The bispectrum, the three-point correlation of primordial fluctuations, is where early-universe models are supposed to part ways. Planck's final analyses constrain the amplitude in the standard templates to f_NL local = -0.9 +/- 5.1, equilateral = -26 +/- 47, and orthogonal = -38 +/- 24, with the PR4 reprocessing giving f_NL local = -0.1 +/- 5.0: consistent with zero in every shape. Scale-dependent extensions, in which f_NL runs with wavenumber, are far more weakly constrained; the data allow substantial running, some modal bins show mild excesses of no individual significance, and the constraining power degrades steeply away from the templates the estimators were built for.

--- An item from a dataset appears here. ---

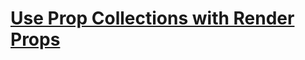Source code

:# [Use Prop Collections with Render Props](https://egghead.io/lessons/react-use-prop-collections-with-render-props-ea6ca5c2)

The discomfort for ΛCDM is structural rather than statistical. Single-field slow-roll inflation predicts f_NL of order the slow-roll parameters, around 0.01, through the Maldacena consistency relation: a sharp, falsifiable target, but four orders of magnitude below Planck sensitivity. Multi-field, curvaton, and feature models can produce nearly any amplitude, sign, and scale dependence. The result is a sector where the standard model makes either a prediction it cannot test or no prediction at all: a null result excludes nothing that matters, and any future detection of scale-dependent non-Gaussianity could be retrofitted by some inflationary variant. The bispectrum, advertised as inflation's discriminating test, currently discriminates almost nothing.
The standing is a stalemate awaiting sensitivity: CMB-S4 and 21-cm surveys target sigma(f_NL) near 1, and galaxy surveys (DESI, Euclid, SPHEREx) probe scale-dependent bias signatures of local non-Gaussianity down to similar levels. Whether the three-point sector finally selects among origins models this decade depends on whether any framework on the table makes a specific, scale-resolved prediction narrow enough to kill.